2016年のNHK大河ドラマは、「真田丸」であった。毎週日曜日楽しみに見ていたが、前半は草刈正雄氏が真田正幸が面白かった。歴史資料では、実際の真田正幸は小柄な武将であったようである。後半の主役は何といっても堺雅人氏が演じる真田幸村である。大阪冬の陣で真田丸を構築して徳川家康に抵抗し、日の本一の名将として名を上げたことで有名である。冬の陣の後、真田丸は壊され、堀も埋められ、さらには大阪城の内堀までが埋められてしまった。
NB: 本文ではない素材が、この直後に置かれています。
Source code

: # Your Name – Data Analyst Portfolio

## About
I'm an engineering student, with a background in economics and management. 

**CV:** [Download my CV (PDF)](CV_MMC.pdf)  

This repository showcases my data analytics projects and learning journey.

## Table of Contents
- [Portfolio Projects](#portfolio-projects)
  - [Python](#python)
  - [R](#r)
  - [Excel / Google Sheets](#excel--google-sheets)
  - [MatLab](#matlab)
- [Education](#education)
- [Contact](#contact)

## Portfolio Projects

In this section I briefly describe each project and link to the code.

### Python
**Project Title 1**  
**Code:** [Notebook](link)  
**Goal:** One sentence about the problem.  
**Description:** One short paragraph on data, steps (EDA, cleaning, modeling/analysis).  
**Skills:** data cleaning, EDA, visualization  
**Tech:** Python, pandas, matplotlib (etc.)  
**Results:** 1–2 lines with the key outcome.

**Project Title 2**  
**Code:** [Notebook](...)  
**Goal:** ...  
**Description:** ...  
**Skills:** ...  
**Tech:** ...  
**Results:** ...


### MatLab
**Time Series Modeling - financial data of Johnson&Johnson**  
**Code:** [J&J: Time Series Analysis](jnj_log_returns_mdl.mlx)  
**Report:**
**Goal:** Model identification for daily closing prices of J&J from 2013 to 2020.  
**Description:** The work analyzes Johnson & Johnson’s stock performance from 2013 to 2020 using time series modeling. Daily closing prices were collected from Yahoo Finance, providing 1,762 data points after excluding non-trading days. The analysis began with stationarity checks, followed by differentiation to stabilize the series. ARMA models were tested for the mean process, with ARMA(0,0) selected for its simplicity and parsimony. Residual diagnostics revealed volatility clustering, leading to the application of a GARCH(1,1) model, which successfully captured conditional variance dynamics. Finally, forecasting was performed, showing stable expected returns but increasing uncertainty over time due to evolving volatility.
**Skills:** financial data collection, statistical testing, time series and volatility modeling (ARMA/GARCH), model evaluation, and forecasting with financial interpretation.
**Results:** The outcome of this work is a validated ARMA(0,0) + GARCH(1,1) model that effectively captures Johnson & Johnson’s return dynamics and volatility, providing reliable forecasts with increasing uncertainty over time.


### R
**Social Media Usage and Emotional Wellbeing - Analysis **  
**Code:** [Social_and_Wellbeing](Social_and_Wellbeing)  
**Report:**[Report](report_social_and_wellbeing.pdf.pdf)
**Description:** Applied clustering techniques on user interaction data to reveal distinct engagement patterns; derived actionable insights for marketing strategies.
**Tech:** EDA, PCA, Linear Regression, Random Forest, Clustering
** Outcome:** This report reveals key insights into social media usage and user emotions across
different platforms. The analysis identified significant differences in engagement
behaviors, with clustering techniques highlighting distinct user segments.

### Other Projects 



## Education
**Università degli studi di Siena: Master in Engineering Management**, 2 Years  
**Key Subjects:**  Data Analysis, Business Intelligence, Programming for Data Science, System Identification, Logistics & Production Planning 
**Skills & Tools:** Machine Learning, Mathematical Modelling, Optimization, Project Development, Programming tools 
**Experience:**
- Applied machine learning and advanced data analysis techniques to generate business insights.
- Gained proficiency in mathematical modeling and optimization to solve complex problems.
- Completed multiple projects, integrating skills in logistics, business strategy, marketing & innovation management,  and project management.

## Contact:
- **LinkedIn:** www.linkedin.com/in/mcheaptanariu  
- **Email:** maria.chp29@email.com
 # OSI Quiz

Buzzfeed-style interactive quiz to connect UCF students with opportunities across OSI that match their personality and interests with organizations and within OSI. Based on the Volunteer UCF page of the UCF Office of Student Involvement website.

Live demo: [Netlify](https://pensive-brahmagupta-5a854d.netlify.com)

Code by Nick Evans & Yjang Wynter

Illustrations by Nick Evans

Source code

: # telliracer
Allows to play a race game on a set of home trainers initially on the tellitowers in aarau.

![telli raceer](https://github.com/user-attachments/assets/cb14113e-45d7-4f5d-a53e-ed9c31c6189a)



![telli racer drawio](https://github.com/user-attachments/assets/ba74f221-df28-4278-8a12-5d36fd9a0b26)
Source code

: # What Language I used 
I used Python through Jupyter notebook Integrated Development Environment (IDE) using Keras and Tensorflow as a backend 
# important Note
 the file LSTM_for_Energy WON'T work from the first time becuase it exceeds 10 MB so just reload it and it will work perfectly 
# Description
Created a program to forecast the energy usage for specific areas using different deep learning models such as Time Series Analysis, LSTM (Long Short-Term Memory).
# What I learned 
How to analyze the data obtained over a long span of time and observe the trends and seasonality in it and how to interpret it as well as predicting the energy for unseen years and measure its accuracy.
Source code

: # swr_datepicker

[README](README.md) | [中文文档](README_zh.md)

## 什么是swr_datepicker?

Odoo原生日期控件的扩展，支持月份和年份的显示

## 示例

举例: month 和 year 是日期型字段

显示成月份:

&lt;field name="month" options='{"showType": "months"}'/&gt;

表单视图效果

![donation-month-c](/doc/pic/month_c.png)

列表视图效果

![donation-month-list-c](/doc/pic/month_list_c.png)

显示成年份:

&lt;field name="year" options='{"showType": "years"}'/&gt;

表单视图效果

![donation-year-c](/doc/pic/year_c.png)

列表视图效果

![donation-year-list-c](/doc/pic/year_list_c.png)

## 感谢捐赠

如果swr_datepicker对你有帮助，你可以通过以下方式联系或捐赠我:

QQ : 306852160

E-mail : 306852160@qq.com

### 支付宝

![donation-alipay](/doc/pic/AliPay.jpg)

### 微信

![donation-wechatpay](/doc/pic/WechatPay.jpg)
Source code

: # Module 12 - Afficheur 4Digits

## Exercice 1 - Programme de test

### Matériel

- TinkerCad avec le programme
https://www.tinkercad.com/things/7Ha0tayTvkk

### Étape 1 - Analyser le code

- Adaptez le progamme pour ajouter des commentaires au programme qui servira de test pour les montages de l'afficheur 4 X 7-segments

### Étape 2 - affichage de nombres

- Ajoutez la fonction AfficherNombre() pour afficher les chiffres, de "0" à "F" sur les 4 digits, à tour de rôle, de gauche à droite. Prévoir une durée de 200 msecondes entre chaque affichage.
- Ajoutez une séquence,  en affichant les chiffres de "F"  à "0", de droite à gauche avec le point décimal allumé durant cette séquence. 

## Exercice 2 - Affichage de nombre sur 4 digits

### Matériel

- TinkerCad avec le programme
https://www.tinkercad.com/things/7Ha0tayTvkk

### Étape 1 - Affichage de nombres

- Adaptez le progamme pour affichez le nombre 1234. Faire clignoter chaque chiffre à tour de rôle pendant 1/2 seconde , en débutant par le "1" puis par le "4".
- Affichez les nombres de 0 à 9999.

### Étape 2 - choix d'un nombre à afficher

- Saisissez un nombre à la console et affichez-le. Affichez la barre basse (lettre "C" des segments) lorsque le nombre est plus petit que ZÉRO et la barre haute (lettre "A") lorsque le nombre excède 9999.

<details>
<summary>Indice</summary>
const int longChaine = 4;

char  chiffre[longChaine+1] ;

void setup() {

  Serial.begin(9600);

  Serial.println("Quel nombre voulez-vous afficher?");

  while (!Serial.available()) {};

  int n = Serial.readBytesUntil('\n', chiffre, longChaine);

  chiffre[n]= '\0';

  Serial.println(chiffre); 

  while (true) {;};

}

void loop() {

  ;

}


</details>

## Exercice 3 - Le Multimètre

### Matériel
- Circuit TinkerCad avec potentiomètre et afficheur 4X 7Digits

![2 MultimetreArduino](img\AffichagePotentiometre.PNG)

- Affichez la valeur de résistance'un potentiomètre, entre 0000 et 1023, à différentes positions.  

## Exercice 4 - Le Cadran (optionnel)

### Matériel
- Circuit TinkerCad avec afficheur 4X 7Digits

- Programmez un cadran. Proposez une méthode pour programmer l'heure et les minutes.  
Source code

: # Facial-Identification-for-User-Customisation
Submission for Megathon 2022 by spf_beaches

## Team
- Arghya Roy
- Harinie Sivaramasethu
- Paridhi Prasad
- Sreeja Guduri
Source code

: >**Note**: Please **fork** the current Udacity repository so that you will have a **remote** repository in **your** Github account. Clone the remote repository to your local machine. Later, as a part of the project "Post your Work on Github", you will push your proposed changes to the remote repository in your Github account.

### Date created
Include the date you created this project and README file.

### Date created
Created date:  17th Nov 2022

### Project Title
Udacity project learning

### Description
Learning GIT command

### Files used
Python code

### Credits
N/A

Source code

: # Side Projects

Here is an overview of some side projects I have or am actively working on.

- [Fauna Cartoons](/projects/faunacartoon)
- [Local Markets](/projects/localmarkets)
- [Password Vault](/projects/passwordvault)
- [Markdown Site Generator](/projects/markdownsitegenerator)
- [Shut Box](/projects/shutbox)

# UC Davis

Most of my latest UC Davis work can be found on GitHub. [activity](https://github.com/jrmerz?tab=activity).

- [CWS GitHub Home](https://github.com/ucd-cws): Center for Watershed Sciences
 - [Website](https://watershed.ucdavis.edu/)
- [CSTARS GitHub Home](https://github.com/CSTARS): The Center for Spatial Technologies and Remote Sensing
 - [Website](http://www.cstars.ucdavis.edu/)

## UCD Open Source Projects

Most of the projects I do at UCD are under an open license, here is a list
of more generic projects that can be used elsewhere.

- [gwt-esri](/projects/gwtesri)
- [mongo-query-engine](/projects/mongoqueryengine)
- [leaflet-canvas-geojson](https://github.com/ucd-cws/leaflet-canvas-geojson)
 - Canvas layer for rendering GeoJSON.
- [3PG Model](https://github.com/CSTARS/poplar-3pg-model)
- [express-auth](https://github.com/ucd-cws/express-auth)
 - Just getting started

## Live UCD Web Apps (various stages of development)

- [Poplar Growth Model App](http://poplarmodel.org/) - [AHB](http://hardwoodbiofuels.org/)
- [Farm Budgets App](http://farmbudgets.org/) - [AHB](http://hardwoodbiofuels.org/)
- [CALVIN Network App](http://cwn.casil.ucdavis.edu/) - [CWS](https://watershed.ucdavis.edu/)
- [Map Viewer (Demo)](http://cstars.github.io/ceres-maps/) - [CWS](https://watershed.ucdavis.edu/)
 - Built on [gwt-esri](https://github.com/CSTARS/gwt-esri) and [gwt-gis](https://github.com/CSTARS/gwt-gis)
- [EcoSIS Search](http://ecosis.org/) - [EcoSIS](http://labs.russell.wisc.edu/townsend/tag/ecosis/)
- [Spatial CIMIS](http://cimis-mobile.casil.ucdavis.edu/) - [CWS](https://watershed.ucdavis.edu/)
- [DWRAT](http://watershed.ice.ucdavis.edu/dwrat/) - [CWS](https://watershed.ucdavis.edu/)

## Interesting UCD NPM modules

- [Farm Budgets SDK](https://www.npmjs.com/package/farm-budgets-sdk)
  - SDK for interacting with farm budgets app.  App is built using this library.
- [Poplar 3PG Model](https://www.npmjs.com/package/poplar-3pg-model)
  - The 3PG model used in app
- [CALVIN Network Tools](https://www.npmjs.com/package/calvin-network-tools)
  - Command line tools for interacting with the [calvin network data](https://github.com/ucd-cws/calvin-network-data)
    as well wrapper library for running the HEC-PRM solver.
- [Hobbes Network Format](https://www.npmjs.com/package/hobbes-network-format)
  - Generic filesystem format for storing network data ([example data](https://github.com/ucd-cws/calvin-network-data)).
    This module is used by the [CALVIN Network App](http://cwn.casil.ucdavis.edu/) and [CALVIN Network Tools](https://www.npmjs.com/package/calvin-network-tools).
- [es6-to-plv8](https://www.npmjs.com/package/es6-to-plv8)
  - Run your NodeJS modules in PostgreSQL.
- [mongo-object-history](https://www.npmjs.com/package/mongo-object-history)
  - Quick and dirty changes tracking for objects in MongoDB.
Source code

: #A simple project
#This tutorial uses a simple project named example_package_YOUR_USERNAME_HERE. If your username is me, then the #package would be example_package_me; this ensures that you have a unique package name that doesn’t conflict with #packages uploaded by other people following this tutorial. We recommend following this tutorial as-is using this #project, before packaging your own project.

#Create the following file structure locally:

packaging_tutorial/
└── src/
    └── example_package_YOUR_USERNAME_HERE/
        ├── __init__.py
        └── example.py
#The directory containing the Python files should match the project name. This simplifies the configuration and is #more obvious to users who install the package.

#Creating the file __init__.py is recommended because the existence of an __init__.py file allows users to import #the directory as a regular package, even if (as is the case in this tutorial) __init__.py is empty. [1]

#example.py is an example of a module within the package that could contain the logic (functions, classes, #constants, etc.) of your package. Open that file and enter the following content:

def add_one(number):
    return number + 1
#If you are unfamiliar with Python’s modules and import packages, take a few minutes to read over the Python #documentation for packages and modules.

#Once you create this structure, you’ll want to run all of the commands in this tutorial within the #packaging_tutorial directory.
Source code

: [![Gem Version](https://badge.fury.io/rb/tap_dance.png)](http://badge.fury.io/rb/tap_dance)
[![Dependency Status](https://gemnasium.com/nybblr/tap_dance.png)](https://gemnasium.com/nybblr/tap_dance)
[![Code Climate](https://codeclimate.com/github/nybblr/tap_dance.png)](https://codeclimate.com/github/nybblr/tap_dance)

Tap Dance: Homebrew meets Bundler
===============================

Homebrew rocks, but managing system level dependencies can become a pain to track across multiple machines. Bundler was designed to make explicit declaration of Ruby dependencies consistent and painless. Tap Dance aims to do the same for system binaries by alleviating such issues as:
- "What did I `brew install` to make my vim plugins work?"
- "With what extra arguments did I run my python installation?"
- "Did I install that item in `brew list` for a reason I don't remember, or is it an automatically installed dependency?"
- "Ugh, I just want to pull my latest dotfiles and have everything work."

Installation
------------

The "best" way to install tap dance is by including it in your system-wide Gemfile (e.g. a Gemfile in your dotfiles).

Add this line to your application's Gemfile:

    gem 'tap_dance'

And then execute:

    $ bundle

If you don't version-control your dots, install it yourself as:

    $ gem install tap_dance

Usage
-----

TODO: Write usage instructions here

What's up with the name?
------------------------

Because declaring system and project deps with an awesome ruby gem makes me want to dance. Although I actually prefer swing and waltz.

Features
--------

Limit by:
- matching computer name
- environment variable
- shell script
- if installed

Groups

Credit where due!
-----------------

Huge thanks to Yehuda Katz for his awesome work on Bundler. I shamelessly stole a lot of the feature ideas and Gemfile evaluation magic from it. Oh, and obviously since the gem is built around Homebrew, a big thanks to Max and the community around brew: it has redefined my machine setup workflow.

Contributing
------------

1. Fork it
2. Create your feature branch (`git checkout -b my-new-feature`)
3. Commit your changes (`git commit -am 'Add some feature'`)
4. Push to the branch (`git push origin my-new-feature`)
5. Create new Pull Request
本丸しか残らなかったのでは、夏の陣での勝ち目はなかったと思われる。

さて、この大河ドラマ「真田丸」と並行して読み始めたのが、池波正太郎著「真田太平記」だ。全12巻であるが、そこは著者が池波氏であるから読ませる。こちらは、武田信玄亡き後の草の者つまり忍者の活躍が中心に描かれている。また真田信幸が背が高く人格にも優れた人物としても描かれ、大河ドラマと趣を異にしていた。さらに、加藤清正が豊臣秀吉に次ぐ稀代の築城の名手であることを改めて認識した次第である。熊本城はもちろん名古屋城も彼の手によるものらしい。2016年(平成28年)4月14日の熊本地震で熊本城が傷んだのは残念だ。

「鬼平犯科帳」以来、池波正太郎氏の作品で久々に堪能した長編であった。